Putting everything together, I can use find to locate every author file that contains jhall, and prints the filename (the -print
action). With this find command, and the wc command to count lines in the output, I can see that I wrote about half of the articles for Technically We Write in 2024:
$ cd technicallywewrite
$ find 2024 -type f -name author -exec grep -q 'jhall' {} \; -print | wc -l
47
$ find 2024 -type f -name author -print | wc -l
104
Running the same set of commands in the other website, I counted that I wrote a third of the articles for Coaching Buttons:
$ cd coachingbuttons
$ find 2024 -type f -name author -exec grep -q 'jhall' {} \; -print | wc -l
24
$ find 2024 -type f -name author -print | wc -l
76
Counting my words
For each matching author file, I wanted to count the words in the article. Each article’s main content is stored in an HTML file called content.html, saved in the same directory as the author metadata file. To get a list of all content files I first save a list of the matching author files, then replace the author text with content.html on each line of the list.

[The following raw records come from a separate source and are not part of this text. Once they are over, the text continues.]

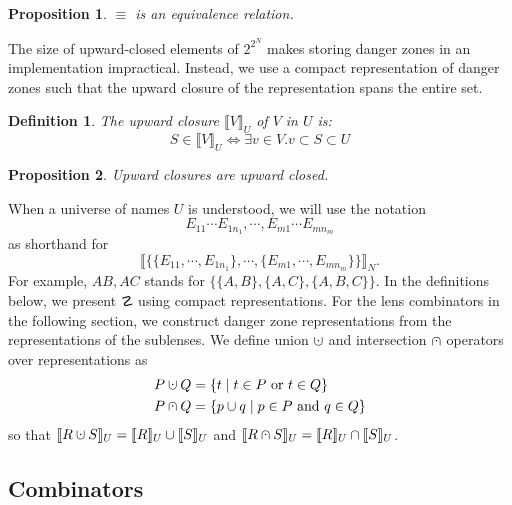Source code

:\documentclass{article}
\newcommand{\cupdot}{\mathbin{\mathaccent\cdot\cup}}
\newcommand{\capdot}{\mathbin{\mathaccent\cdot\cap}}
\newtheorem{definition}{Definition}
\newtheorem{proposition}{Proposition}
\begin{document}
\begin{proposition}
    $\equiv$ is an equivalence relation.
\end{proposition}

The size of upward-closed elements of $2^{2^N}$ makes storing danger zones
in an implementation impractical. Instead, we use a compact representation
of danger zones such that the upward closure of the representation
spans the entire set.

\newcommand{\upclose}[2]{\llbracket #1 \rrbracket_{#2}}
\begin{definition}
    The \emph{upward closure} $\upclose VU$ of $V$ in $U$ is:
    \[S \in \upclose VU \iff \exists v \in V. v \subset S \subset U\]
\end{definition}

\begin{proposition}
    Upward closures are upward closed.
\end{proposition}


When a universe of names $U$ is understood, we will use the notation
\[E_{11}\cdots E_{1n_1},\cdots,E_{m1}\cdots E_{mn_m}\] 
as shorthand for
\[\upclose{\{\{E_{11},\cdots,E_{1n_1}\},\cdots,\{E_{m1},\cdots,E_{mn_m}\}\}}N.\]
For example, $AB,AC$ stands for $\{\{A,B\},\{A,C\},\{A,B,C\}\}$. In the definitions
below, we present $\danger$ using compact representations. For the lens
combinators in the following section, we construct danger zone 
representations from the representations of the sublenses. We define
union $\cupdot$ and intersection $\capdot$ operators over representations as 
\begin{align*}
    P \cupdot Q &= \{ t \mid t \in P \text{ or } t \in Q \} \\
    P \capdot Q &= \{ p \cup q \mid p \in P \text{ and } q \in Q \}
\end{align*}
so that $\upclose{R \cupdot S} U = \upclose{R} U \cup \upclose{S} U$ and
$\upclose{R \capdot S} U = \upclose{R} U \cap \upclose{S} U$.
 
\subsection{Combinators}

\newcommand{\cond}[1]{\left\{\begin{array}{ll}#1\end{array}\right.}
\end{document}
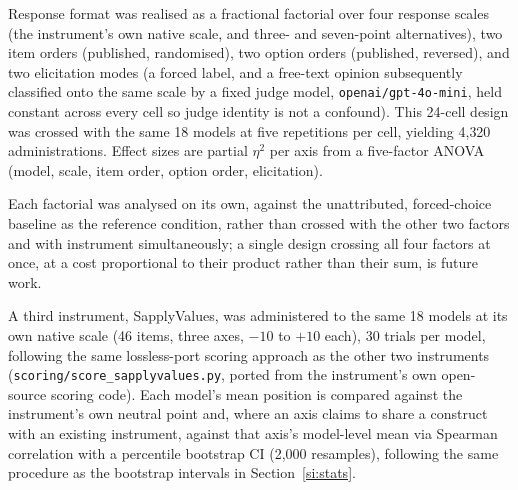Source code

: \documentclass[11pt]{article}
\begin{document}
Response format was realised as a fractional factorial over four response
scales (the instrument's own native scale, and three- and seven-point
alternatives), two item orders (published, randomised), two option orders
(published, reversed), and two elicitation modes (a forced label, and a
free-text opinion subsequently classified onto the same scale by a fixed
judge model, \texttt{openai/gpt-4o-mini}, held constant across every cell so
judge identity is not a confound). This 24-cell design was crossed with the
same 18 models at five repetitions per cell, yielding 4{,}320
administrations. Effect sizes are partial $\eta^2$ per axis from a
five-factor ANOVA (model, scale, item order, option order, elicitation).

Each factorial was analysed on its own, against the unattributed,
forced-choice baseline as the reference condition, rather than crossed with
the other two factors and with instrument simultaneously; a single design
crossing all four factors at once, at a cost proportional to their product
rather than their sum, is future work.

A third instrument, SapplyValues, was administered to the same 18 models at
its own native scale (46 items, three axes, $-10$ to $+10$ each), 30 trials
per model, following the same lossless-port scoring approach as the other
two instruments (\texttt{scoring/score\_sapplyvalues.py}, ported from the
instrument's own open-source scoring code). Each model's mean position is
compared against the instrument's own neutral point and, where an axis
claims to share a construct with an existing instrument, against that
axis's model-level mean via Spearman correlation with a percentile bootstrap
CI (2{,}000 resamples), following the same procedure as the bootstrap
intervals in Section~\ref{si:stats}.
\end{document}
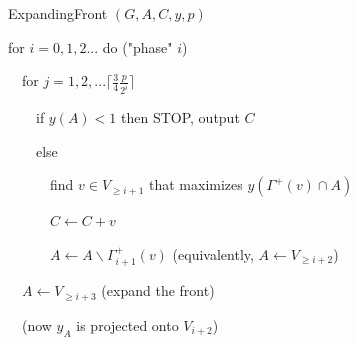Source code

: \begin{algorithm}
\caption{ExpandingFront $(G,A,C,y,p)$}
for $i=0,1,2...$ do ("phase" $i$)

\ \ for $j=1,2,...\lceil \frac{3}{4}\frac{p}{2^i} \rceil$

\ \ \ \ if $y(A) < 1$ then STOP, output $C$

\ \ \ \ else

\ \ \ \ \ \ find $v \in V_{\geq i+1}$ that maximizes $y(\Gamma^+(v)\cap A)$

\ \ \ \ \ \ $C\leftarrow C+v$

\ \ \ \ \ \ $A\leftarrow A \backslash \Gamma^+_{i+1}(v) $ (equivalently, $A\leftarrow V_{\geq i+2}$)

\ \ $A\leftarrow V_{\geq i+3}$ (expand the front)

\ \ (now $y_A$ is projected onto $V_{i+2}$)
\end{algorithm}\\


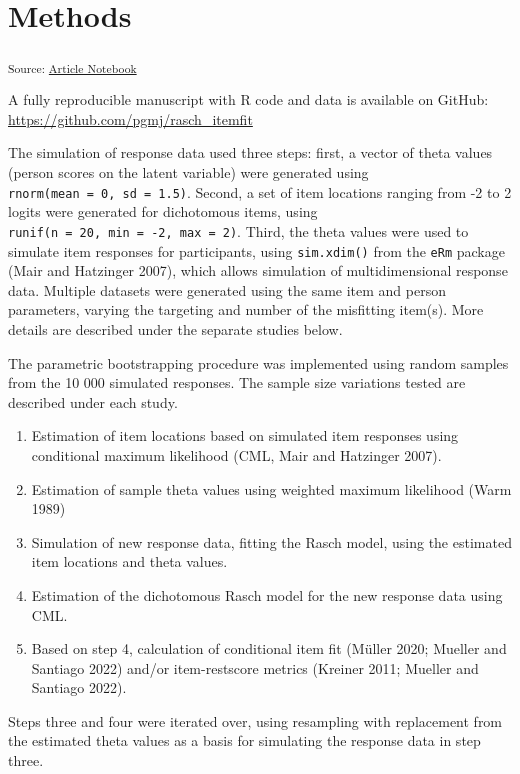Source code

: \documentclass[
  letterpaper,
  DIV=11,
  numbers=noendperiod]{scrartcl}
\providecommand{\tightlist}{%
  \setlength{\itemsep}{0pt}\setlength{\parskip}{0pt}}\usepackage{longtable,booktabs,array}
\begin{document}
\section{Methods}\label{methods}

\textsubscript{Source:
\href{https://pgmj.github.io/rasch_itemfit/index.qmd.html}{Article
Notebook}}

A fully reproducible manuscript with R code and data is available on
GitHub: \url{https://github.com/pgmj/rasch_itemfit}

The simulation of response data used three steps: first, a vector of
theta values (person scores on the latent variable) were generated using
\texttt{rnorm(mean\ =\ 0,\ sd\ =\ 1.5)}. Second, a set of item locations
ranging from -2 to 2 logits were generated for dichotomous items, using
\texttt{runif(n\ =\ 20,\ min\ =\ -2,\ max\ =\ 2)}. Third, the theta
values were used to simulate item responses for participants, using
\texttt{sim.xdim()} from the \texttt{eRm} package (Mair and Hatzinger
2007), which allows simulation of multidimensional response data.
Multiple datasets were generated using the same item and person
parameters, varying the targeting and number of the misfitting item(s).
More details are described under the separate studies below.

The parametric bootstrapping procedure was implemented using random
samples from the 10 000 simulated responses. The sample size variations
tested are described under each study.

\begin{enumerate}
\def\labelenumi{\arabic{enumi}.}
\tightlist
\item
  Estimation of item locations based on simulated item responses using
  conditional maximum likelihood (CML, Mair and Hatzinger 2007).
\item
  Estimation of sample theta values using weighted maximum likelihood
  (Warm 1989)
\item
  Simulation of new response data, fitting the Rasch model, using the
  estimated item locations and theta values.
\item
  Estimation of the dichotomous Rasch model for the new response data
  using CML.
\item
  Based on step 4, calculation of conditional item fit (Müller 2020;
  Mueller and Santiago 2022) and/or item-restscore metrics (Kreiner
  2011; Mueller and Santiago 2022).
\end{enumerate}

Steps three and four were iterated over, using resampling with
replacement from the estimated theta values as a basis for simulating
the response data in step three.
\end{document}
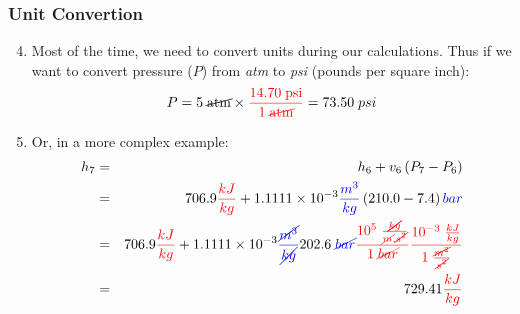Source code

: \documentclass[10pt,compress,handout,ignorenonframetext]{beamer}
\begin{document}

\begin{frame}
 \frametitle{Unit Convertion}
  \begin{enumerate}\setcounter{enumi}{3}
   \item<1-> Most of the time, we need to convert units during our calculations. Thus if we want to convert pressure ($P$) from {\it atm} to {\it psi} (pounds per square inch):
      \begin{displaymath}
        P = 5\;\cancel{\text{atm}} \times \textcolor{red}{\displaystyle\frac{14.70\;\text{psi}}{1\;\cancel{\text{atm}}}} = 73.50\;psi
      \end{displaymath}
   \item<2-> Or, in a more complex example:
      \begin{eqnarray}
        h_{7} &=& h_{6} + v_{6}\left(P_{7}-P_{6}\right) \nonumber \\
              &=& 706.9\textcolor{red}{\frac{kJ}{kg}} + 1.1111\times 10^{-3}\textcolor{blue}{\frac{m^{3}}{kg}}\left(210.0-7.4\right)\textcolor{blue}{bar} \nonumber \\
              &=& 706.9\textcolor{red}{\frac{kJ}{kg}} + 1.1111\times 10^{-3}\textcolor{blue}{\frac{\cancel{m^{3}}}{\cancel{kg}}} 202.6\;\textcolor{blue}{\cancel{bar}} \textcolor{red}{\frac{10^{5}\;\frac{\cancel{kg}}{\cancel{m}.\cancel{s^{2}}}}{1\; \cancel{bar}}} \textcolor{red}{\frac{10^{-3}\; \frac{kJ}{kg}}{1\;\frac{\cancel{m^{2}}}{\cancel{s^{2}}}}} \nonumber \\
              &=& 729.41\textcolor{red}{\frac{kJ}{kg}} \nonumber 
      \end{eqnarray} 
  \end{enumerate}
\end{frame}
\end{document}
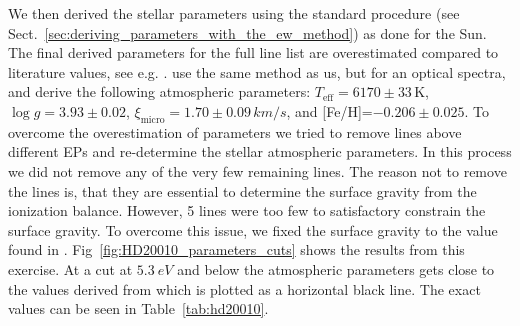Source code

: \documentclass{aa}
\begin{document}
We then derived the stellar parameters using the standard procedure
(see Sect.~\ref{sec:deriving_parameters_with_the_ew_method}) as
done for the Sun. The final derived parameters for the full line
list are overestimated compared to literature values, see e.g.
\citet{Mortier2013,Gonzalez2010}. \cite{Gonzalez2010} use the same
method as us, but for an optical spectra, and derive the following
atmospheric parameters: $T_\mathrm{eff}=6170\pm33\,\si{\kelvin}$,
$\log g=3.93\pm0.02$, $\xi_\mathrm{micro}=1.70\pm0.09\,\si{km/s}$, and
[Fe/H]=$-0.206\pm0.025$. To overcome the overestimation of parameters
we tried to remove lines above different EPs and re-determine the
stellar atmospheric parameters. In this process we did not remove
any of the very few remaining  lines. The reason not to remove
the  lines is, that they are essential to determine the surface
gravity from the ionization balance. However, 5 lines were too few to
satisfactory constrain the surface gravity. To overcome this issue, we
fixed the surface gravity to the value found in \cite{Gonzalez2010}.
Fig~\ref{fig:HD20010_parameters_cuts} shows the results from this
exercise. At a cut at $\SI{5.3}{eV}$ and below
the atmospheric parameters gets close to the values derived from
\cite{Gonzalez2010} which is plotted as a horizontal black line. The
exact values can be seen in Table~\ref{tab:hd20010}.


%
%
\end{document}
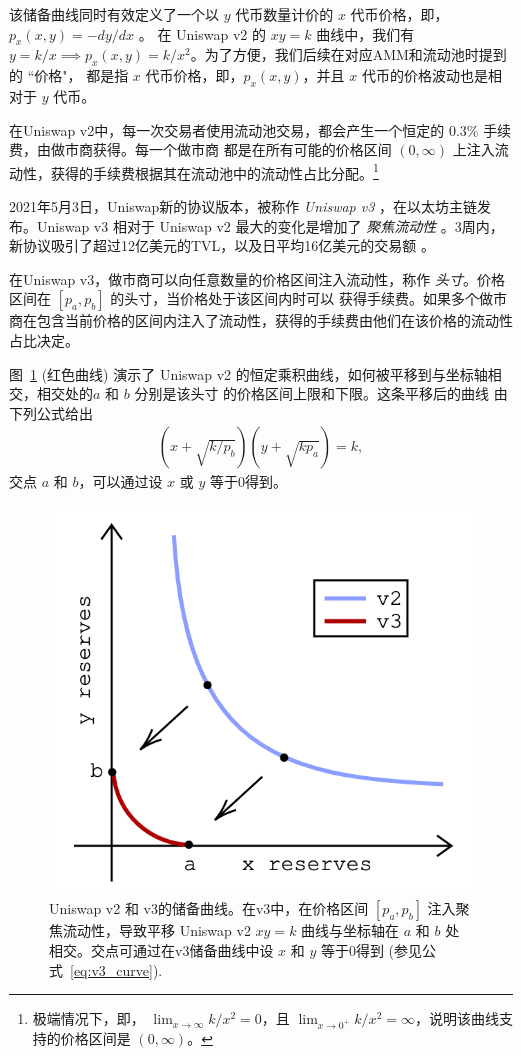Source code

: \documentclass[sigconf, dvipsnames]{acmart}
\begin{document}
该储备曲线同时有效定义了一个以 $y$ 代币数量计价的 $x$ 代币价格，即，$p_x(x,y) = -dy/dx$ \cite{krishnamachari2021dynamic}。
在 Uniswap v2 的 $xy = k$ 曲线中，我们有 $y=k/x \implies p_x(x,y) = k/x^2$。为了方便，我们后续在对应AMM和流动池时提到的 ``价格"，
都是指 $x$ 代币价格，即，$p_x(x,y)$，并且 $x$ 代币的价格波动也是相对于 $y$ 代币。

%
在Uniswap v2中，每一次交易者使用流动池交易，都会产生一个恒定的 0.3\% \cite{adams2020uniswap}手续费，由做市商获得。每一个做市商
都是在所有可能的价格区间 $(0, \infty)$ 上注入流动性，获得的手续费根据其在流动池中的流动性占比分配。\footnote{极端情况下，即，
$\lim_{x\to \infty} k/x^2 = 0$，且  $\lim_{x\to 0^+} k/x^2 = \infty$，说明该曲线支持的价格区间是 $(0,\infty)$。}

2021年5月3日，Uniswap新的协议版本，被称作 {\em Uniswap v3} \cite{adams2021uniswap}，在以太坊主链发布。Uniswap v3 相对于 Uniswap v2
最大的变化是增加了 \textit{聚焦流动性} \cite{adams2021uniswap}。3周内，新协议吸引了超过12亿美元的TVL，以及日平均16亿美元的交易额 
\cite{univ3_analytics}。

%
在Uniswap v3，做市商可以向任意数量的价格区间注入流动性，称作 {\em 头寸}。价格区间在 $[p_a,p_b]$ 的头寸，当价格处于该区间内时可以
获得手续费。如果多个做市商在包含当前价格的区间内注入了流动性，获得的手续费由他们在该价格的流动性占比决定。

%
图~\ref{fig:v2v3} (红色曲线) 演示了 Uniswap v2 的恒定乘积曲线，如何被平移到与坐标轴相交，相交处的$a$ 和 $b$ 分别是该头寸
的价格区间上限和下限。这条平移后的曲线 \cite{adams2021uniswap} 由下列公式给出
\begin{align}\label{eq:v3_curve}
    \left(x + \sqrt{k / p_b} \right) \left(y +\sqrt{k p_a}\right) = k,
\end{align}
交点 $a$ 和 $b$，可以通过设 $x$ 或 $y$ 等于0得到。
%
\begin{figure}
    \centering
    \includegraphics[width=0.5\linewidth]{img/v2v3.png}
    \caption{Uniswap v2 和 v3的储备曲线。在v3中，在价格区间 $[p_a,p_b]$ 注入聚焦流动性，导致平移 Uniswap v2 $xy=k$ 曲线与坐标轴在 $a$ 和 $b$ 处相交。交点可通过在v3储备曲线中设 $x$ 和 $y$ 等于0得到 (参见公式~\ref{eq:v3_curve}).
    \label{fig:v2v3}}
\end{figure}
\end{document}
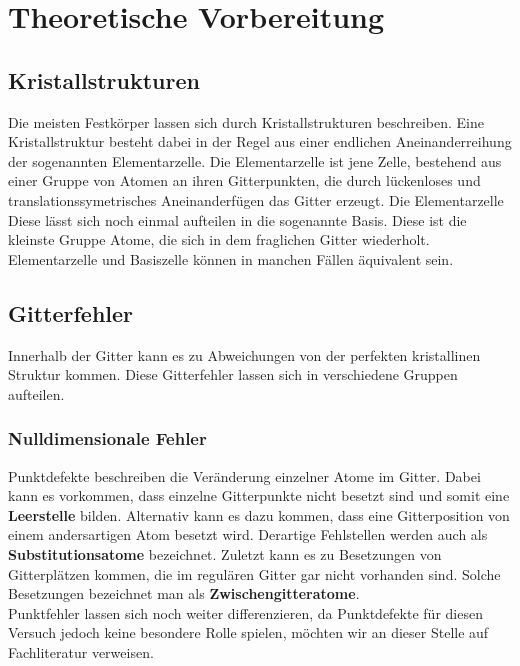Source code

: ﻿\section{Theoretische Vorbereitung}
    \subsection{Kristallstrukturen}
        Die meisten Festkörper lassen sich durch Kristallstrukturen beschreiben. Eine Kristallstruktur besteht
        dabei in der Regel aus einer endlichen Aneinanderreihung der sogenannten Elementarzelle. Die Elementarzelle ist
        jene Zelle, bestehend aus einer Gruppe von Atomen an ihren Gitterpunkten, die durch lückenloses und translationssymetrisches Aneinanderfügen das Gitter erzeugt. Die Elementarzelle
        Diese lässt sich noch einmal aufteilen in die sogenannte Basis. Diese ist die kleinste Gruppe Atome, die
        sich in dem fraglichen Gitter wiederholt. Elementarzelle und Basiszelle können in manchen Fällen äquivalent sein.
    \subsection{Gitterfehler}
        Innerhalb der Gitter kann es zu Abweichungen von der perfekten kristallinen Struktur kommen. Diese Gitterfehler lassen
        sich in verschiedene Gruppen aufteilen.
        \subsubsection*{Nulldimensionale Fehler}
            Punktdefekte beschreiben die Veränderung einzelner Atome im Gitter. Dabei kann es vorkommen, dass 
            einzelne Gitterpunkte nicht besetzt sind und somit eine \textbf{Leerstelle} bilden.
            Alternativ kann es dazu kommen, dass eine Gitterposition von einem andersartigen Atom besetzt wird.
            Derartige Fehlstellen werden auch als \textbf{Substitutionsatome} bezeichnet.
            Zuletzt kann es zu Besetzungen von Gitterplätzen kommen, die im regulären Gitter gar nicht vorhanden sind.
            Solche Besetzungen bezeichnet man als \textbf{Zwischengitteratome}.\\
            Punktfehler lassen sich noch weiter differenzieren, da Punktdefekte für diesen Versuch jedoch keine besondere
            Rolle spielen, möchten wir an dieser Stelle auf Fachliteratur verweisen.
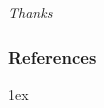\documentclass[8pt,t,usepdftitle=false]{beamer}
\begin{document}
\begin{frame}[t,plain]
  \begin{center}
    \vspace*{\fill}
    \LARGE\emph{\it Thanks}
    \vspace*{\fill}
  \end{center}
\end{frame}
\begin{frame}  
  \frametitle{References}
  \bibitemsep1ex
  \renewcommand{\bibfont}{\normalfont\small}
  \printbibliography
\end{frame}
\end{document}
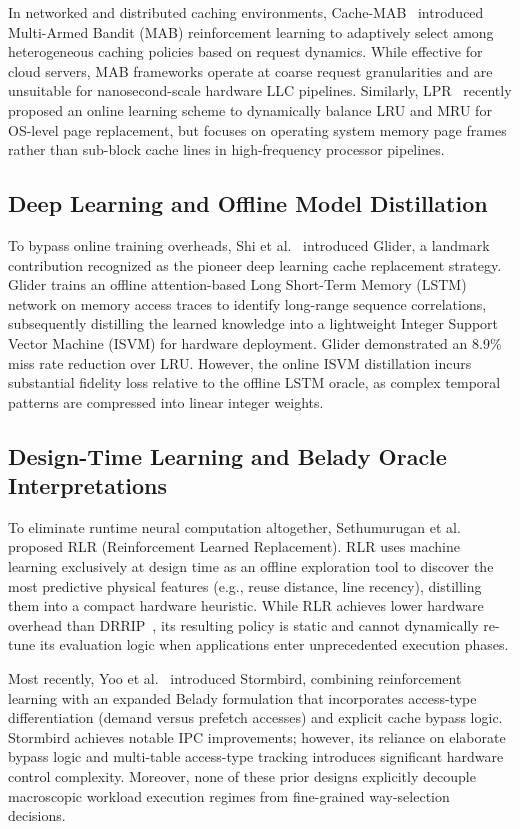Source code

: \documentclass[conference]{IEEEtran}
\begin{document}
In networked and distributed caching environments, Cache-MAB~\cite{cachemab2023} introduced Multi-Armed Bandit (MAB) reinforcement learning to adaptively select among heterogeneous caching policies based on request dynamics. While effective for cloud servers, MAB frameworks operate at coarse request granularities and are unsuitable for nanosecond-scale hardware LLC pipelines. Similarly, LPR~\cite{lpr2025} recently proposed an online learning scheme to dynamically balance LRU and MRU for OS-level page replacement, but focuses on operating system memory page frames rather than sub-block cache lines in high-frequency processor pipelines.

\subsection{Deep Learning and Offline Model Distillation}
To bypass online training overheads, Shi et al.~\cite{shi2019glider} introduced Glider, a landmark contribution recognized as the pioneer deep learning cache replacement strategy. Glider trains an offline attention-based Long Short-Term Memory (LSTM) network on memory access traces to identify long-range sequence correlations, subsequently distilling the learned knowledge into a lightweight Integer Support Vector Machine (ISVM) for hardware deployment. Glider demonstrated an 8.9\% miss rate reduction over LRU. However, the online ISVM distillation incurs substantial fidelity loss relative to the offline LSTM oracle, as complex temporal patterns are compressed into linear integer weights.

\subsection{Design-Time Learning and Belady Oracle Interpretations}
To eliminate runtime neural computation altogether, Sethumurugan et al.~\cite{sethumurugan2021rlr} proposed RLR (Reinforcement Learned Replacement). RLR uses machine learning exclusively at design time as an offline exploration tool to discover the most predictive physical features (e.g., reuse distance, line recency), distilling them into a compact hardware heuristic. While RLR achieves lower hardware overhead than DRRIP~\cite{jaleel2010high}, its resulting policy is static and cannot dynamically re-tune its evaluation logic when applications enter unprecedented execution phases.

Most recently, Yoo et al.~\cite{yoo2023stormbird} introduced Stormbird, combining reinforcement learning with an expanded Belady formulation that incorporates access-type differentiation (demand versus prefetch accesses) and explicit cache bypass logic. Stormbird achieves notable IPC improvements; however, its reliance on elaborate bypass logic and multi-table access-type tracking introduces significant hardware control complexity. Moreover, none of these prior designs explicitly decouple macroscopic workload execution regimes from fine-grained way-selection decisions.
\end{document}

For example, running this command in the Technically We Write website prints all author files that contain my username, then uses sed to change author (but only at the end of a line) to content.html, before saving the list in a plain text file:
$ find 2024 -type f -name author -exec grep -q 'jhall' {} \; -print | sed -e 's/author$/content.html/' > ~/tww.list
I can also run the same command from the Coaching Buttons website:
$ find 2024 -type f -name author -exec grep -q 'jhall' {} \; -print | sed -e 's/author$/content.html/' > ~/cb.list
To count the total words, I only need to run the wc command against each file in the list. One way to do that is with the $()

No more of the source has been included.